To reach and truly benefit the majority, any information program requires the unwavering allegiance of responsible journalists to the imperatives of truth-telling and accuracy, to the investigative enterprise, to news analysis, and the interpretation of issues and events in behalf of the making of the informed citizenry democracy needs to survive and flourish. Some of this is already happening. Driven by the need to help their audiences navigate the turbulent waters of the Philippine crisis of information that has poisoned public discourse, the more perceptive among the country’s media practitioners have gone beyond merely reporting what this or that official source says. They consult experts in various fields, ordinary citizens, civic leaders and others, and provide background, context, and, in addition to the who, what, where, when, why and how of the news, also its meaning and implications on the people’s lives.

These practitioners have been truer to the ethical and professional standards of journalism than those whose claims to “objectivity” rest on merely repeating what the powerful say.

But they and other advocates of change and democratization must do more. In consultation and coordination with each other, they must also craft an agenda of government that as part of the information program can help reverse the poverty, corruption, abuse of power, and injustice that plague this country and its long-suffering people.

Such a plan can do two things: it can be the standard against which aspirants for public office can be measured, while at the same time being the shared advocacy of the various groups and individuals committed to the making of an alternative to the awful present.

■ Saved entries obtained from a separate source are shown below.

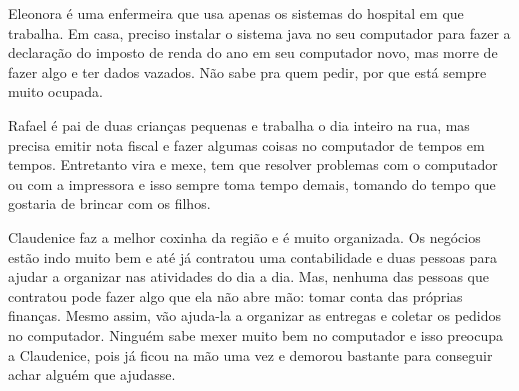 \documentclass[
    12pt,               %
    openright,          %
    oneside,
    a4paper,            %
    MODELO,             %
    english,            %
    brazil              %
   ]{ifsp-spo-inf-ctds}
\begin{document}
Eleonora é uma enfermeira que usa apenas os sistemas do hospital em que trabalha. Em casa, preciso instalar o sistema java no seu computador para fazer a declaração do imposto de renda do ano em seu computador novo, mas morre de fazer algo e ter dados vazados. Não sabe pra quem pedir, por que está sempre muito ocupada.

Rafael é pai de duas crianças pequenas e trabalha o dia inteiro na rua, mas precisa emitir nota fiscal e fazer algumas coisas no computador de tempos em tempos. Entretanto vira e mexe, tem que resolver problemas com o computador ou com a impressora e isso sempre toma tempo demais, tomando do tempo que gostaria de brincar com os filhos.

Claudenice faz a melhor coxinha da região e é muito organizada. Os negócios estão indo muito bem e até já contratou uma contabilidade e duas pessoas para ajudar a organizar nas atividades do dia a dia. Mas, nenhuma das pessoas que contratou pode fazer algo que ela não abre mão: tomar conta das próprias finanças. Mesmo assim, vão ajuda-la a organizar as entregas e coletar os pedidos no computador. Ninguém sabe mexer muito bem no computador e isso preocupa a Claudenice, pois já ficou na mão uma vez e demorou bastante para conseguir achar alguém que ajudasse.
\end{document}
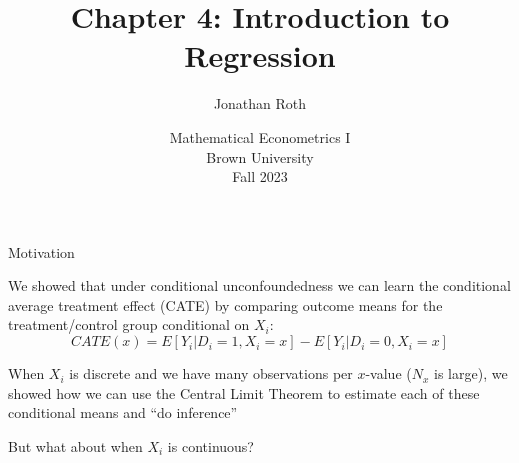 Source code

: \documentclass[11pt,english,handout]{beamer}
\newenvironment{wideitemize}{\itemize\addtolength{\itemsep}{10pt}}{\enditemize}
\begin{document}
	
	\begin{frame}[noframenumbering]{}
		\vspace{0.5cm}
		\title[]{Chapter 4: Introduction to Regression}
		\author{Jonathan Roth}
		\date{Mathematical Econometrics I \\ Brown University\\Fall 2023} 
		\titlepage {\small{}\ }\thispagestyle{empty} \vspace{-30pt}
		
	\end{frame}

	
\begin{frame} {Motivation}

\begin{wideitemize}

\item
We showed that under conditional unconfoundedness we can learn the conditional average treatment effect (CATE) by comparing outcome means for the treatment/control group conditional on $X_i$:
$$ CATE(x) = E[ Y_i | D_i = 1 , X_i = x ] - E[Y_i | D_i = 0 ,X_i =x ]$$ 

\item
When $X_i$ is discrete and we have many observations per $x$-value ($N_x$ is large), we showed how we can use the Central Limit Theorem to estimate each of these conditional means and ``do inference'' 

\pause
\item
But what about when $X_i$ is continuous?

\end{wideitemize}
	
\end{frame}	
\end{document}
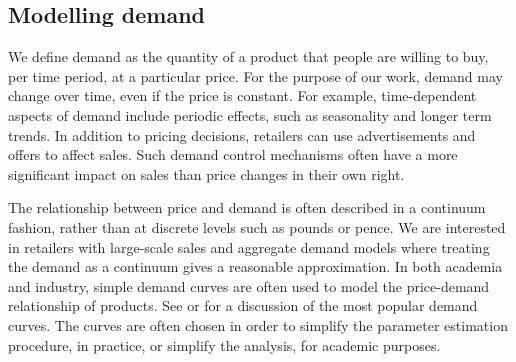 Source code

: \documentclass[main.tex]{subfiles}
\begin{document}
\subsection{Modelling demand}\label{sec:intro_model_demand}
We define demand as the quantity of a product that people are willing
to buy, per time period, at a particular price. For the purpose of our
work, demand may change over time, even if the price is constant.
For example, time-dependent aspects of demand include periodic effects, such as
seasonality and longer term trends.
In addition to pricing decisions, retailers can use advertisements and
offers to affect sales. Such demand control mechanisms often have a
more significant impact on sales than price changes in their own
right. %

The relationship between price and demand is often described in a
continuum fashion, rather than at discrete levels such as pounds or
pence. We are interested in retailers with large-scale sales and
aggregate demand models where treating the demand as a continuum gives
a reasonable approximation.
In both academia and industry, simple demand curves are often used to
model the price-demand relationship of
products. See \citet[Ch.~7.3]{talluri2006theory} or \citet{phillips2005pricing}
for a discussion of the most popular demand curves. The curves are often
chosen in order to simplify the parameter
estimation procedure, in practice, or simplify the analysis, for academic purposes.
\end{document}

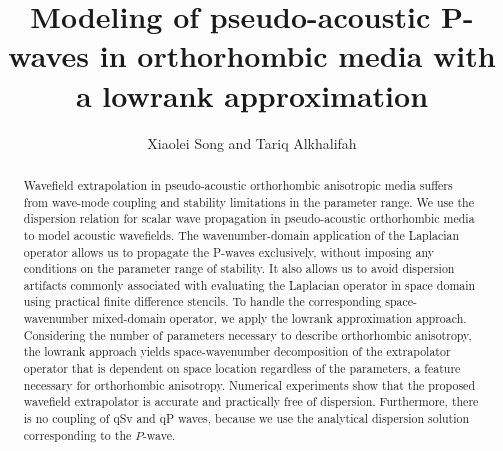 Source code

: 
\title{Modeling of pseudo-acoustic P-waves in orthorhombic media with a lowrank approximation}

\renewcommand{\footnotemark}{\fnsymbol{footnote}} 

\author{Xiaolei Song and Tariq Alkhalifah}

\address{
\footnotemark[1]Bureau of Economic Geology \\
Jackson School of Geosciences \\
The University of Texas at Austin \\
University Station, Box X \\
Austin, TX 78713-8924 \\
USA\\
songxl@utexas.edu\\
\footnotemark[2]Physical Sciences and Engineering \\
King Abdullah University of Science and Technology \\
Mail box \# 1280 \\ 
Thuwal 23955-6900 \\
Saudi Arabia\\
tariq.alkhalifah@kaust.edu.sa
}

\maketitle

\begin{abstract}
Wavefield extrapolation in pseudo-acoustic orthorhombic anisotropic media suffers from 
wave-mode coupling and stability limitations in the parameter range.
We use the dispersion relation for scalar wave propagation in pseudo-acoustic orthorhombic media to model
acoustic wavefields. The wavenumber-domain application of the Laplacian operator allows us to propagate the P-waves exclusively,
without imposing any conditions on the parameter range of stability. It also allows us to avoid dispersion artifacts commonly associated
with evaluating the Laplacian operator in space domain using practical finite difference stencils.
To handle the corresponding space-wavenumber mixed-domain operator,
we apply the lowrank approximation approach. Considering the number of parameters necessary to describe orthorhombic anisotropy,
the lowrank approach yields space-wavenumber decomposition of the extrapolator operator that is dependent on space location regardless of the parameters,
a feature necessary for orthorhombic anisotropy.
Numerical experiments show that the proposed wavefield extrapolator is accurate and practically free of dispersion.
Furthermore, there is no coupling of qSv and qP waves,
because we use the analytical dispersion solution corresponding to the $P$-wave. 
\end{abstract}

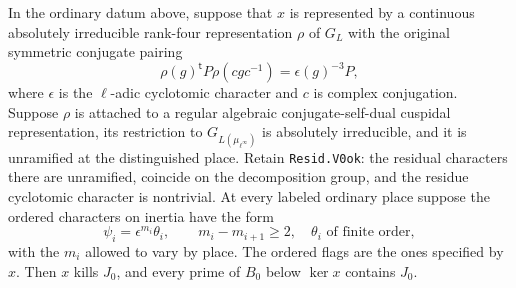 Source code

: \begin{theorem}
\label{thm:rh-ordinary-four-seed-component}
In the ordinary datum above, suppose that $x$ is represented by a
continuous absolutely irreducible rank-four representation $\rho$ of
$G_L$ with the original symmetric conjugate pairing
\[
        \rho(g)^{\mathsf t}P\rho(cgc^{-1})=\epsilon(g)^{-3}P,
\]
where $\epsilon$ is the $\ell$-adic cyclotomic character and $c$ is
complex conjugation. Suppose $\rho$ is attached to a regular algebraic
conjugate-self-dual cuspidal representation, its restriction to
$G_{L(\mu_{\ell^\infty})}$ is absolutely irreducible, and it is
unramified at the distinguished place. Retain \texttt{Resid.V0ok}:
the residual characters there are unramified, coincide on the
decomposition group, and the residue cyclotomic character is nontrivial.
At every labeled ordinary place suppose the ordered characters on
inertia have the form
\[
         \psi_i=\epsilon^{m_i}\theta_i,\qquad
          m_i-m_{i+1}\geq2,\quad \theta_i\text{ of finite order},
\]
with the $m_i$ allowed to vary by place. The ordered flags are the
ones specified by $x$. Then $x$ kills $J_0$, and every prime of $B_0$
below $\ker x$ contains $J_0$.
\end{theorem}
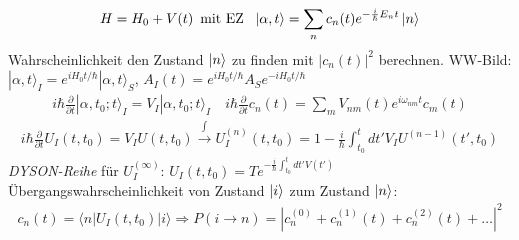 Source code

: 




{\Huge
\begin{align*}
  H=H_0+V(t)\,\text{ mit EZ } \,\, \left| \alpha,t \right\rangle =\sum_n c_n(t) e^{-\frac{i}{\hbar}E_nt} \left| n \right\rangle 
\end{align*}
 Wahrscheinlichkeit den Zustand \(\left| n \right\rangle\) zu finden mit \(|c_n(t)|^2\) berechnen.
WW-Bild: \(|\alpha,t\rangle_I = e^{iH_0t/\hbar}|\alpha,t\rangle_S\), \(  A_I(t) =  e^{iH_0t/\hbar} A_S e^{-iH_0t/\hbar}\)
\begin{align*}
    \boxed{i\hbar \frac{\partial}{\partial t} |\alpha,t_0;t\rangle_I = V_I|\alpha,t_0;t\rangle_I} \quad \boxed{i\hbar \frac{\partial}{\partial t}c_n(t) = \sum_m V_{nm}(t) e^{i\omega_{nm}t}c_m(t)}
\end{align*}
\begin{align*}
  i\hbar  \frac{\partial}{\partial t}U_I(t,t_0) = V_IU(t,t_0) \stackrel{\int}\to  U_I^{(n)}(t,t_0) = 1 - \frac{i}{\hbar} \int_{t_0}^{t}dt' V_IU^{(n-1)}(t',t_0)
\end{align*}
\textit{DYSON-Reihe} für \(U_I^{(\infty)}\): \(U_I(t,t_0) =Te^{-\frac{i}{\hbar} \int_{t_0}^t dt' V(t')}\)\\
Übergangswahrscheinlichkeit von Zustand \(\left| i \right\rangle\) zum Zustand \(\left| n \right\rangle\):
\begin{align*}
  c_n(t) = \langle n|U_I(t,t_0)|i\rangle  \Rightarrow   \boxed{P(i\rightarrow n) = |c^{(0)}_n + c_n^{(1)}(t)+c_n^{(2)}(t)+\dots|^2}
\end{align*}

}%

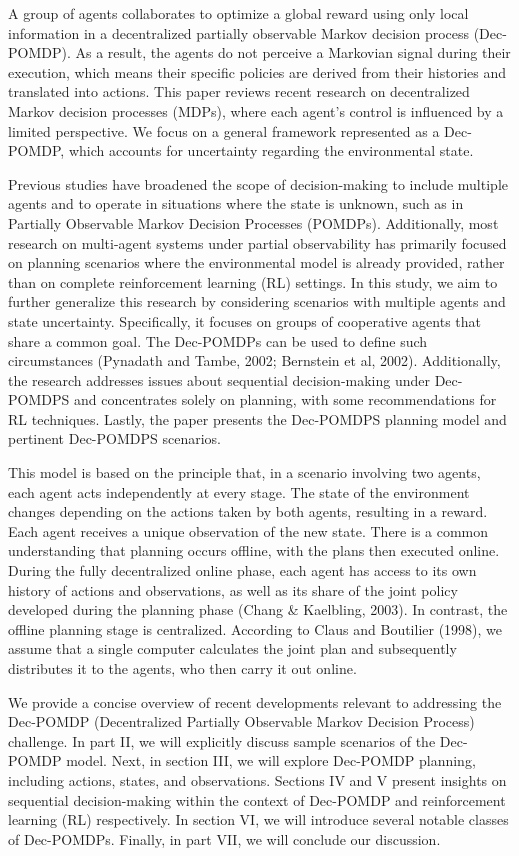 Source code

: A group of agents collaborates to optimize a global reward using only local information in a decentralized partially observable Markov decision process (Dec-POMDP). As a result, the agents do not perceive a Markovian signal during their execution, which means their specific policies are derived from their histories and translated into actions. This paper reviews recent research on decentralized Markov decision processes (MDPs), where each agent's control is influenced by a limited perspective. We focus on a general framework represented as a Dec-POMDP, which accounts for uncertainty regarding the environmental state.


Previous studies have broadened the scope of decision-making to include multiple agents and to operate in situations where the state is unknown, such as in Partially Observable Markov Decision Processes (POMDPs). Additionally, most research on multi-agent systems under partial observability has primarily focused on planning scenarios where the environmental model is already provided, rather than on complete reinforcement learning (RL) settings. In this study, we aim to further generalize this research by considering scenarios with multiple agents and state uncertainty. Specifically, it focuses on groups of cooperative agents that share a common goal. The Dec-POMDPs can be used to define such circumstances (Pynadath and Tambe, 2002; Bernstein et al, 2002).  Additionally, the research addresses issues about sequential decision-making under Dec-POMDPS and concentrates solely on planning, with some recommendations for RL techniques. Lastly, the paper presents the Dec-POMDPS planning model and pertinent Dec-POMDPS scenarios.

This model is based on the principle that, in a scenario involving two agents, each agent acts independently at every stage. The state of the environment changes depending on the actions taken by both agents, resulting in a reward. Each agent receives a unique observation of the new state. There is a common understanding that planning occurs offline, with the plans then executed online. During the fully decentralized online phase, each agent has access to its own history of actions and observations, as well as its share of the joint policy developed during the planning phase (Chang & Kaelbling, 2003). In contrast, the offline planning stage is centralized. According to Claus and Boutilier (1998), we assume that a single computer calculates the joint plan and subsequently distributes it to the agents, who then carry it out online.

We provide a concise overview of recent developments relevant to addressing the Dec-POMDP (Decentralized Partially Observable Markov Decision Process) challenge. In part II, we will explicitly discuss sample scenarios of the Dec-POMDP model. Next, in section III, we will explore Dec-POMDP planning, including actions, states, and observations. Sections IV and V present insights on sequential decision-making within the context of Dec-POMDP and reinforcement learning (RL) respectively. In section VI, we will introduce several notable classes of Dec-POMDPs. Finally, in part VII, we will conclude our discussion.



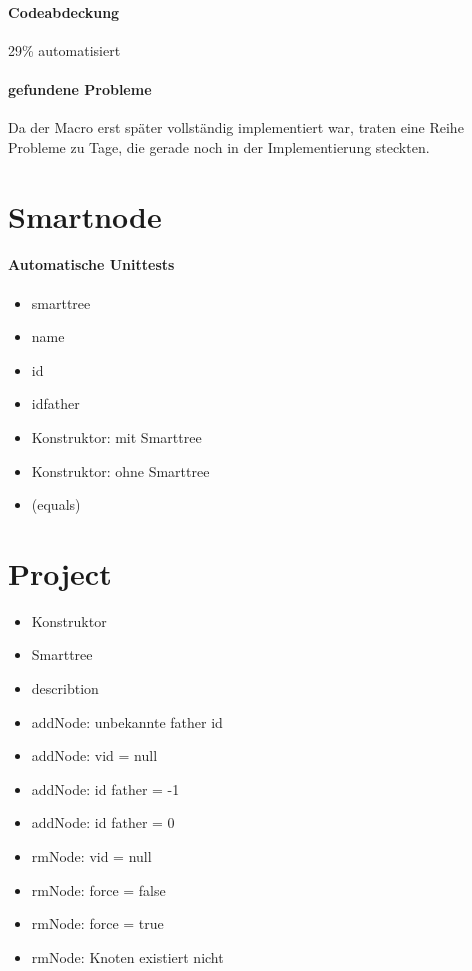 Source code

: \paragraph*{Codeabdeckung}
29\% automatisiert
\paragraph*{gefundene Probleme}
\begin{itemize}
Da der Macro erst später vollständig implementiert war, traten eine Reihe Probleme zu Tage, die gerade noch in der Implementierung steckten.
\end{itemize}





\section{Smartnode}
\paragraph{Automatische Unittests}
\begin{itemize}
\item smarttree
\item name
\item id
\item idfather
\item Konstruktor: mit Smarttree
\item Konstruktor: ohne Smarttree
\item (equals)
\end{itemize}
\section{Project}
\begin{itemize}
\paragraph{Automatische Unittests}
\item Konstruktor
\item Smarttree
\item describtion
\item addNode: unbekannte father id
\item addNode: vid = null
\item addNode: id father = -1
\item addNode: id father = 0
\item rmNode: vid = null
\item rmNode: force = false
\item rmNode: force = true
\item rmNode: Knoten existiert nicht
\end{itemize}
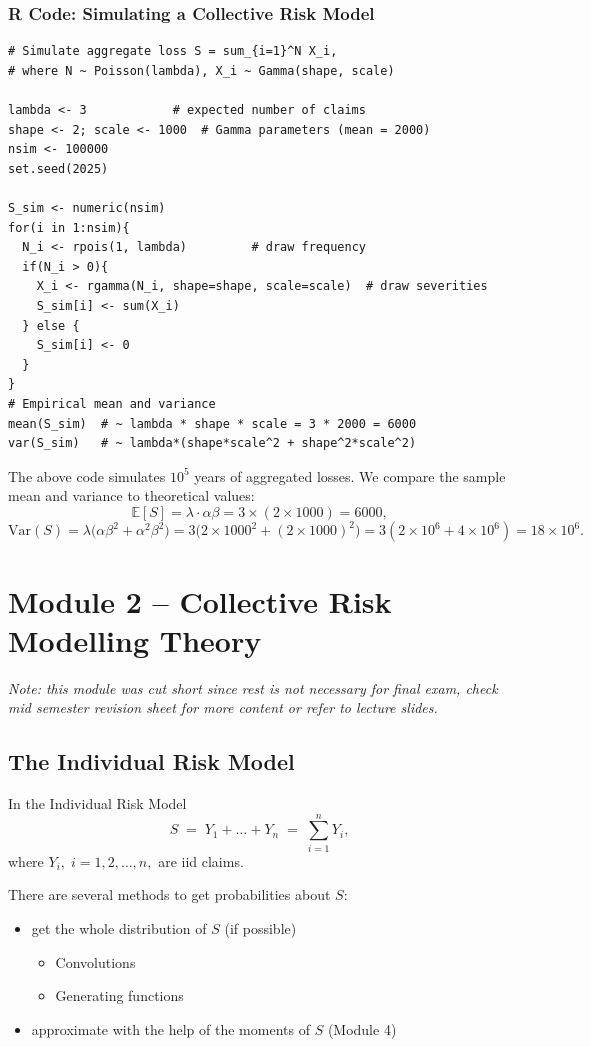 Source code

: \documentclass[11pt]{article}
\newcommand{\noi}{\noindent}
\begin{document}
\subsubsection*{R Code: Simulating a Collective Risk Model}
\begin{lstlisting}
# Simulate aggregate loss S = sum_{i=1}^N X_i, 
# where N ~ Poisson(lambda), X_i ~ Gamma(shape, scale)

lambda <- 3            # expected number of claims
shape <- 2; scale <- 1000  # Gamma parameters (mean = 2000)
nsim <- 100000
set.seed(2025)

S_sim <- numeric(nsim)
for(i in 1:nsim){
  N_i <- rpois(1, lambda)         # draw frequency
  if(N_i > 0){
    X_i <- rgamma(N_i, shape=shape, scale=scale)  # draw severities
    S_sim[i] <- sum(X_i)
  } else {
    S_sim[i] <- 0
  }
}
# Empirical mean and variance
mean(S_sim)  # ~ lambda * shape * scale = 3 * 2000 = 6000
var(S_sim)   # ~ lambda*(shape*scale^2 + shape^2*scale^2) 
\end{lstlisting}
\noindent \noindent The above code simulates \(10^5\) years of aggregated losses. We compare the sample mean and variance to theoretical values:
\[
\mathbb{E}[S] = \lambda \cdot \alpha\beta = 3 \times (2 \times 1000) = 6000,
\]
\[
\mathrm{Var}(S) = \lambda\big(\alpha\beta^2 + \alpha^2 \beta^2\big) 
= 3\big(2\times1000^2 + (2\times1000)^2\big) = 3(2\times10^6 + 4\times10^6) = 18\times10^6.
\]
\newpage
\section{Module 2 – Collective Risk Modelling Theory}

\noi \textit{Note: this module was cut short since rest is not necessary for final exam, check mid semester revision sheet for more content or refer to lecture slides.}

\subsection{The Individual Risk Model}

\noi In the Individual Risk Model
\[
S \;=\; Y_{1} + \dots + Y_{n} \;=\; \sum_{i=1}^{n} Y_{i},
\]
\noi where \(Y_i,\;i=1,2,\dots,n,\) are iid claims.

\noi There are several methods to get probabilities about \(S\):
\begin{itemize}
  \item get the whole distribution of \(S\) (if possible)
    \begin{itemize}
      \item Convolutions
      \item Generating functions
    \end{itemize}
  \item approximate with the help of the moments of \(S\) (Module 4)
\end{itemize}
\end{document}
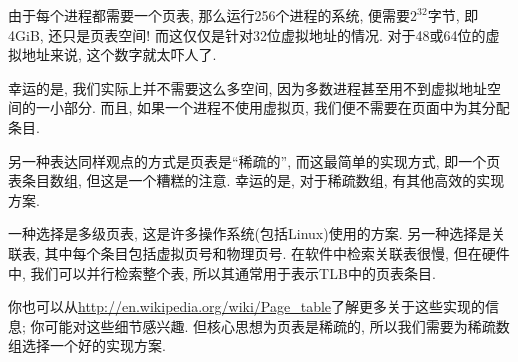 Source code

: \documentclass[12pt]{book}
\begin{document}
{由于每个进程都需要一个页表, 
那么运行256个进程的系统, 便需要$2^{32}$字节, 即 4GiB, 还只是页表空间!
而这仅仅是针对32位虚拟地址的情况.
对于48或64位的虚拟地址来说, 这个数字就太吓人了.


%
%
幸运的是, 我们实际上并不需要这么多空间,
因为多数进程甚至用不到虚拟地址空间的一小部分.
而且, 如果一个进程不使用虚拟页, 我们便不需要在页面中为其分配条目.

另一种表达同样观点的方式是页表是``稀疏的'',
而这最简单的实现方式, 即一个页表条目数组, 但这是一个糟糕的注意.
幸运的是, 对于稀疏数组, 有其他高效的实现方案.

一种选择是多级页表, 这是许多操作系统(包括Linux)使用的方案.
另一种选择是关联表, 其中每个条目包括虚拟页号和物理页号.
在软件中检索关联表很慢, 但在硬件中, 我们可以并行检索整个表,
所以其通常用于表示TLB中的页表条目.


%
你也可以从\url{http://en.wikipedia.org/wiki/Page_table}了解更多关于这些实现的信息;
你可能对这些细节感兴趣.
但核心思想为页表是稀疏的, 所以我们需要为稀疏数组选择一个好的实现方案.

}
\end{document}
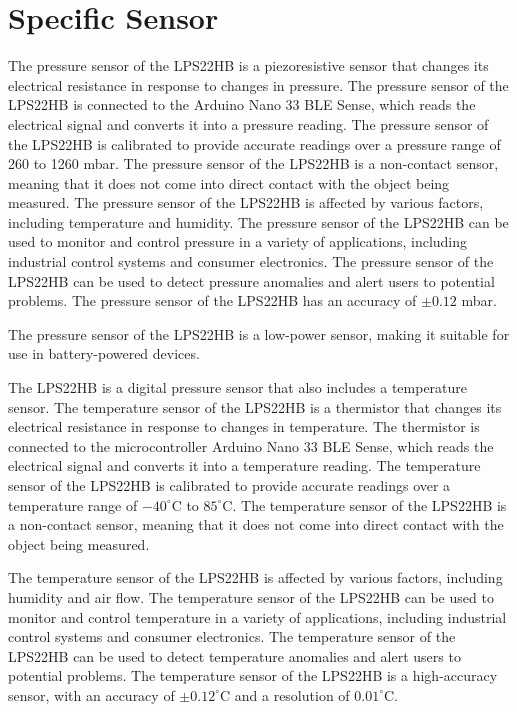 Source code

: 
\section{Specific Sensor}

The pressure sensor of the LPS22HB is a piezoresistive sensor that changes its electrical resistance in response to changes in pressure. The pressure sensor of the LPS22HB is connected to the Arduino Nano 33 BLE Sense, which reads the electrical signal and converts it into a pressure reading. The pressure sensor of the LPS22HB is calibrated to provide accurate readings over a pressure range of 260 to 1260 mbar. The pressure sensor of the LPS22HB is a non-contact sensor, meaning that it does not come into direct contact with the object being measured. The pressure sensor of the LPS22HB is affected by various factors, including temperature and humidity. The pressure sensor of the LPS22HB can be used to monitor and control pressure in a variety of applications, including industrial control systems and consumer electronics. The pressure sensor of the LPS22HB can be used to detect pressure anomalies and alert users to potential problems. The pressure sensor of the LPS22HB has an accuracy of $\pm0.12$ mbar. 

The pressure sensor of the LPS22HB is a low-power sensor, making it suitable for use in battery-powered devices. 

\bigskip

The LPS22HB is a digital pressure sensor that also includes a temperature sensor. The temperature sensor of the LPS22HB is a thermistor that changes its electrical resistance in response to changes in temperature. The thermistor is connected to the  microcontroller Arduino Nano 33 BLE Sense, which reads the electrical signal and converts it into a temperature reading. The temperature sensor of the LPS22HB is calibrated to provide accurate readings over a temperature range of $-40^\circ$C to $85^\circ$C. The temperature sensor of the LPS22HB is a non-contact sensor, meaning that it does not come into direct contact with the object being measured. 

The temperature sensor of the LPS22HB is affected by various factors, including humidity and air flow. The temperature sensor of the LPS22HB can be used to monitor and control temperature in a variety of applications, including industrial control systems and consumer electronics. The temperature sensor of the LPS22HB can be used to detect temperature anomalies and alert users to potential problems. The temperature sensor of the LPS22HB is a high-accuracy sensor, with an accuracy of $\pm0.12^\circ$C and a resolution of $0.01^\circ$C.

In the process, they can convince would-be candidates for the Presidency and Vice-Presidency, for the Senate and the House of Representatives, and for every other elective post to support and adopt it or parts of it as their own platform of government for 2022 and even beyond.

What the resistance to Spanish colonial rule, the American occupation, the Japanese invasion, and the Marcos kleptocracy demonstrates is that only critical citizen engagement can make the difference between enslavement and independence, stagnation and change. Active citizen involvement in the resolution of the country’s most pressing problems has never been more urgent than today, this time in the form of, among others, developing a program of government that the more knowledgeable and honest aspirants for public office can accept, adopt, and pledge to implement as part of an information drive that can make reasoned, fact-based discourse on public issues the rule rather than the exception.

Without the informed participation of the stakeholders in governance, the 2022 elections could make the brazen despotism, the unremitting brutality, the shameless corruption and the gross incompetence that reign in officialdom permanent.

What passes for leadership in these isles of illusions will then condemn millions more to the poverty, hunger, and injustice that are already of epidemic proportions among vast segments of the population.

As uncertain and as bleak as the future of the Philippines has become under the rule of the political dynasties, its people can still make a better tomorrow possible. But that can happen only if they act today.